* _Records contained in a dataset_:

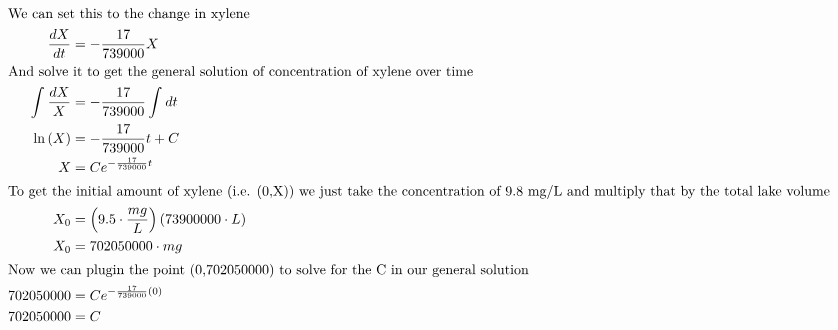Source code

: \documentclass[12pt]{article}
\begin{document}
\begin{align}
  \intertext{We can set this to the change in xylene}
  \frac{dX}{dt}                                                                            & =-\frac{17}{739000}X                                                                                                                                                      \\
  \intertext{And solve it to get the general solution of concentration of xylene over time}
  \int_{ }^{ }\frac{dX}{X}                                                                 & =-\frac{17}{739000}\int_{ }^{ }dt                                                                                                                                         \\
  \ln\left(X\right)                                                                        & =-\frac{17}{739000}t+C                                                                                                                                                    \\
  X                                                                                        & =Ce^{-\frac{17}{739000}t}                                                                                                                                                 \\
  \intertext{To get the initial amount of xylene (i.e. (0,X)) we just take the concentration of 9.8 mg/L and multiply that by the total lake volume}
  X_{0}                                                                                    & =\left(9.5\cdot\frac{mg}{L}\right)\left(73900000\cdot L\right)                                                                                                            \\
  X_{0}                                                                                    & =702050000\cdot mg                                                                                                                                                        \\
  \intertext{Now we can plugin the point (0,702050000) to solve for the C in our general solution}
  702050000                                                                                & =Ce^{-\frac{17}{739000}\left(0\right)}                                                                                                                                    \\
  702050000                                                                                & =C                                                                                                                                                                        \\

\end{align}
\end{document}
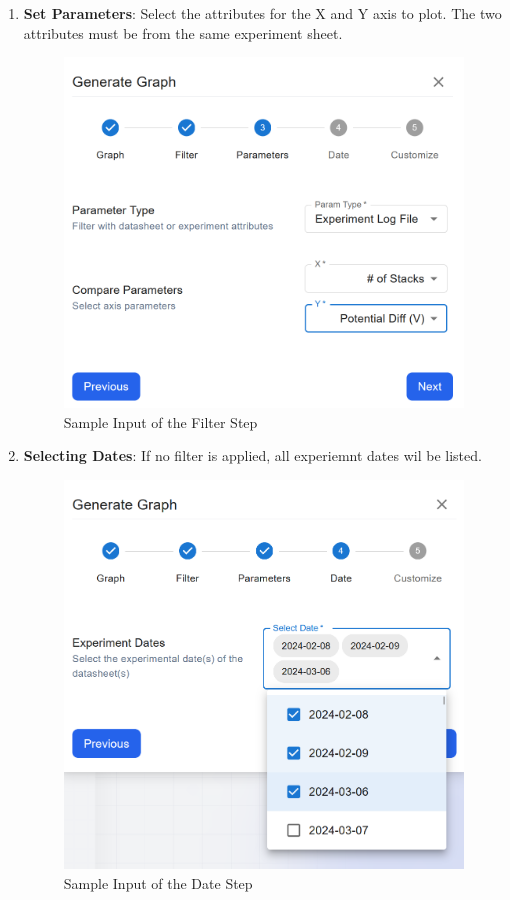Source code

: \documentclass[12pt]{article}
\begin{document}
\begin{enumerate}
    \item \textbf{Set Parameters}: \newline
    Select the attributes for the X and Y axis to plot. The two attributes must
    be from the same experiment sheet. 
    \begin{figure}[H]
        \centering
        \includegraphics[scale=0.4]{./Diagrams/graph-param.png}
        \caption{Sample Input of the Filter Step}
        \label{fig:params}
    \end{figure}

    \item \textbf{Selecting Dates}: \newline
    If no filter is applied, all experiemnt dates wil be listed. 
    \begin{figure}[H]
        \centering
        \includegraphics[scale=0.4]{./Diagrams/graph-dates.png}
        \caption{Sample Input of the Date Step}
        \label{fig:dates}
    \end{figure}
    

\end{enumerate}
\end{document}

* _Exercise details_:
The response should repeat every entry above exactly and include none of the pictures.

* _Exercise answer_:
Source code

: \documentclass[12pt]{article}
\begin{document}
\begin{align}
  \intertext{We can set this to the change in xylene}
  \frac{dX}{dt}                                                                            & =-\frac{17}{739000}X                                                                                                                                                      \\
  \intertext{And solve it to get the general solution of concentration of xylene over time}
  \int_{ }^{ }\frac{dX}{X}                                                                 & =-\frac{17}{739000}\int_{ }^{ }dt                                                                                                                                         \\
  \ln\left(X\right)                                                                        & =-\frac{17}{739000}t+C                                                                                                                                                    \\
  X                                                                                        & =Ce^{-\frac{17}{739000}t}                                                                                                                                                 \\
  \intertext{To get the initial amount of xylene (i.e. (0,X)) we just take the concentration of 9.8 mg/L and multiply that by the total lake volume}
  X_{0}                                                                                    & =\left(9.5\cdot\frac{mg}{L}\right)\left(73900000\cdot L\right)                                                                                                            \\
  X_{0}                                                                                    & =702050000\cdot mg                                                                                                                                                        \\
  \intertext{Now we can plugin the point (0,702050000) to solve for the C in our general solution}
  702050000                                                                                & =Ce^{-\frac{17}{739000}\left(0\right)}                                                                                                                                    \\
  702050000                                                                                & =C                                                                                                                                                                        \\

\end{align}
\end{document}
Source code

: \documentclass[12pt]{article}
\begin{document}
\begin{enumerate}
    \item \textbf{Set Parameters}: \newline
    Select the attributes for the X and Y axis to plot. The two attributes must
    be from the same experiment sheet. 
    \begin{figure}[H]
        \centering
        \includegraphics[scale=0.4]{./Diagrams/graph-param.png}
        \caption{Sample Input of the Filter Step}
        \label{fig:params}
    \end{figure}

    \item \textbf{Selecting Dates}: \newline
    If no filter is applied, all experiemnt dates wil be listed. 
    \begin{figure}[H]
        \centering
        \includegraphics[scale=0.4]{./Diagrams/graph-dates.png}
        \caption{Sample Input of the Date Step}
        \label{fig:dates}
    \end{figure}
    

\end{enumerate}
\end{document}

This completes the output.